Dynamical analysis and anti-oscillation-based adaptive control of the FO arch MEMS with optimality

This paper mainly investigates dynamical analysis and anti-oscillation-based adaptive control issues of the fractional-order (FO) arch microelectromechanical system (MEMS) with optimality. With the aid of phase diagram and Lyapunov exponent, the dynamical analysis reveals that chaotic oscillation originated in non-equilibrium interaction of potential energy can deteriorate the performance of the FO arch MEMS under different FOs and excitation amplitudes. During the design process, a recurrent non-singleton type-2 fuzzy neural network with a transformation is employed to approximate uncertain function and the Nussbaum function is used to tackle the problem of unknown control direction from actuation characteristic in the field of Caputo fractional derivative.
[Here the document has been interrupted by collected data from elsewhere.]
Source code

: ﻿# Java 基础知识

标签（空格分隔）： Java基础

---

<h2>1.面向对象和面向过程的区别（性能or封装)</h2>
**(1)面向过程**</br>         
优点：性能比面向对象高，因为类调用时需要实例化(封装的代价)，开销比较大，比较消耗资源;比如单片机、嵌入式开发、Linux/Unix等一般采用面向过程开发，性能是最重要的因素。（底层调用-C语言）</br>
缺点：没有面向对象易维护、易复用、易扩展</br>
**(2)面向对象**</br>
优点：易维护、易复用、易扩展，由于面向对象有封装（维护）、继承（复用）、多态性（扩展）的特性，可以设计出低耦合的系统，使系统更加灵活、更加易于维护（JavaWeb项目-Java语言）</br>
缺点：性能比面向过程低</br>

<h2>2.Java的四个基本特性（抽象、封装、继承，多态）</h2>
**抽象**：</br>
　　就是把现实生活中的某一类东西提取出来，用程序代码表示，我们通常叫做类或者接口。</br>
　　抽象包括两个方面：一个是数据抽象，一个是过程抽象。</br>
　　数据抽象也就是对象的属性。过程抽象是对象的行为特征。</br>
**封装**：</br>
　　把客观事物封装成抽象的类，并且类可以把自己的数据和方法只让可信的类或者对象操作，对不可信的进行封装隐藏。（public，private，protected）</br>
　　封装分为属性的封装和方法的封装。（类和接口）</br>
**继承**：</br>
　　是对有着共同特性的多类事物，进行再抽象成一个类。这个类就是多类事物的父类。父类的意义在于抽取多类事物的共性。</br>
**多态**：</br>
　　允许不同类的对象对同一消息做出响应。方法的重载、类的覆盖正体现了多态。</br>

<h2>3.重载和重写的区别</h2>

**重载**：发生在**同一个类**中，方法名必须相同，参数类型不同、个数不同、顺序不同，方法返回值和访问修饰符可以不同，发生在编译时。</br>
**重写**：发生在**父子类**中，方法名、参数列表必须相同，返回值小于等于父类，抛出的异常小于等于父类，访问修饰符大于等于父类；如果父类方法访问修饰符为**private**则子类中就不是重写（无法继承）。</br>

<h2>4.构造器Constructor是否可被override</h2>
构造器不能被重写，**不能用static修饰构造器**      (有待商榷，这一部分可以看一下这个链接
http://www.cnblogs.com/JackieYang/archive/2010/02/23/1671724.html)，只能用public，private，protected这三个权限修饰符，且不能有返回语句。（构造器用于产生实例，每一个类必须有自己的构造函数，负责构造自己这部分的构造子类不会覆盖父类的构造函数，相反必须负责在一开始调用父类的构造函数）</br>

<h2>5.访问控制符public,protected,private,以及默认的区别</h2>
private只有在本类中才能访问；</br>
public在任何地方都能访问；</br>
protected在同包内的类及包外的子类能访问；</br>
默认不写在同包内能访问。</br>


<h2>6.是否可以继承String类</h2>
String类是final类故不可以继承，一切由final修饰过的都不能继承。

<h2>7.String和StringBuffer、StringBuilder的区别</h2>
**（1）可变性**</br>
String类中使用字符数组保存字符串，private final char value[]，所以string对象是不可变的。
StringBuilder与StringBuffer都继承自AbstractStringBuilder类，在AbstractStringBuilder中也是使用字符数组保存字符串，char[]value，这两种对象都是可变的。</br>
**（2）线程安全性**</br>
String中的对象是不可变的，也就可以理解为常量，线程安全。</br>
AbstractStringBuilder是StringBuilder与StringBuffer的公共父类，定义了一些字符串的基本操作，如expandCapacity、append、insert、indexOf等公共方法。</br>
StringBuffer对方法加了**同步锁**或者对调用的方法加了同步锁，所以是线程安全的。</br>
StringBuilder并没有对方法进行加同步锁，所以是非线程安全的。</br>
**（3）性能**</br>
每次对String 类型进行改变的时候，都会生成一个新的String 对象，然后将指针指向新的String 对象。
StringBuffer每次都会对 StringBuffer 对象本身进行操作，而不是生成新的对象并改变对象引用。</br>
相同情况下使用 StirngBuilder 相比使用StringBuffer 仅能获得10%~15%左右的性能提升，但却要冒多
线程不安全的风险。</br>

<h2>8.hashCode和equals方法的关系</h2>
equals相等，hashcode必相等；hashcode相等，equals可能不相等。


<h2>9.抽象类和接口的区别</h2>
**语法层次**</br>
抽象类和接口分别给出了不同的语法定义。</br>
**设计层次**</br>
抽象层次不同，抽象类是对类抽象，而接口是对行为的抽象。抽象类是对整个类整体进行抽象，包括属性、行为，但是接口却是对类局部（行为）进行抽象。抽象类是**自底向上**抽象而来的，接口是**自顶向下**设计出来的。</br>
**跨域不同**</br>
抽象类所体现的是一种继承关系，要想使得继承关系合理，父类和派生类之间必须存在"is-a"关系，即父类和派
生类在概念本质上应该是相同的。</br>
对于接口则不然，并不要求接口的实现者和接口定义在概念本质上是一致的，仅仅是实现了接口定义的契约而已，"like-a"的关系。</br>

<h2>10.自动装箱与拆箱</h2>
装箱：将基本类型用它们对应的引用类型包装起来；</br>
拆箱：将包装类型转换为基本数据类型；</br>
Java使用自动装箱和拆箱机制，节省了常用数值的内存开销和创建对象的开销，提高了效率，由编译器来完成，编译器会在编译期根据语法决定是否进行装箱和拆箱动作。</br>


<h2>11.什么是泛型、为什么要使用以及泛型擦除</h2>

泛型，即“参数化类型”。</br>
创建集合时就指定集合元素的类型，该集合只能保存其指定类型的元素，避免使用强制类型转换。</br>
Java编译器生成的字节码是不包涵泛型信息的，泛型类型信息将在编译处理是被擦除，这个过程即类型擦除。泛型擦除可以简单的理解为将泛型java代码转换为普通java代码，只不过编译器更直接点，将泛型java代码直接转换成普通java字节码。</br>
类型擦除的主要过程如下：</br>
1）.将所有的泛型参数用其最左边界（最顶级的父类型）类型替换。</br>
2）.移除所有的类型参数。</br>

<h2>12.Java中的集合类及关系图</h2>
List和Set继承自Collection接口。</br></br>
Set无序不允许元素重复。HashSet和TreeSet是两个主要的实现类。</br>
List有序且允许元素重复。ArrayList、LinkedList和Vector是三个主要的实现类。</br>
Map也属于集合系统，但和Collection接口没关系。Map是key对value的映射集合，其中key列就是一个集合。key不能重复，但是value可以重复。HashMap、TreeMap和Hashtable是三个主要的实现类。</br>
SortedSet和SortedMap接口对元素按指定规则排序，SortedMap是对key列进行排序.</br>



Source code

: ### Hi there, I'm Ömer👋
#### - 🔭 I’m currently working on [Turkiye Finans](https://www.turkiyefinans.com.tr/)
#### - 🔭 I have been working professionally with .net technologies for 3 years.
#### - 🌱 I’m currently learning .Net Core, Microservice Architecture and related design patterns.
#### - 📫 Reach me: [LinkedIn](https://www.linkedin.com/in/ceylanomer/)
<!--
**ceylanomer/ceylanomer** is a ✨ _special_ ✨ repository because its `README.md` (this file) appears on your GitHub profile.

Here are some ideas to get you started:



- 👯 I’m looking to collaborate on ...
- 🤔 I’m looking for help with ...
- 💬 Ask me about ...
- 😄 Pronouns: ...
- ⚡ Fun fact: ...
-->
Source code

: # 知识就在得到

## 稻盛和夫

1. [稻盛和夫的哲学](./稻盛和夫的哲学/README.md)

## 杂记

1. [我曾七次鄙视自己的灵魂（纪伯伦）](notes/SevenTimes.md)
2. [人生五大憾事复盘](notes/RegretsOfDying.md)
Meanwhile, a tracking differentiator based on the hyperbolic sine function is designed to solve the repeated differentiation of virtual control because of complicated FO calculation. Then, an anti-oscillation-based adaptive control scheme fused with the Nussbaum function, neural network, tracking differentiator and optimal control is developed in the framework of backstepping by means of continuous frequency distributed model. The asymptotic stability of the proposed solution is proved based on the Lyapunov stability criterion. Finally, simulation results validate the feasibility of the presented scheme under multi-step methods of numerical solution.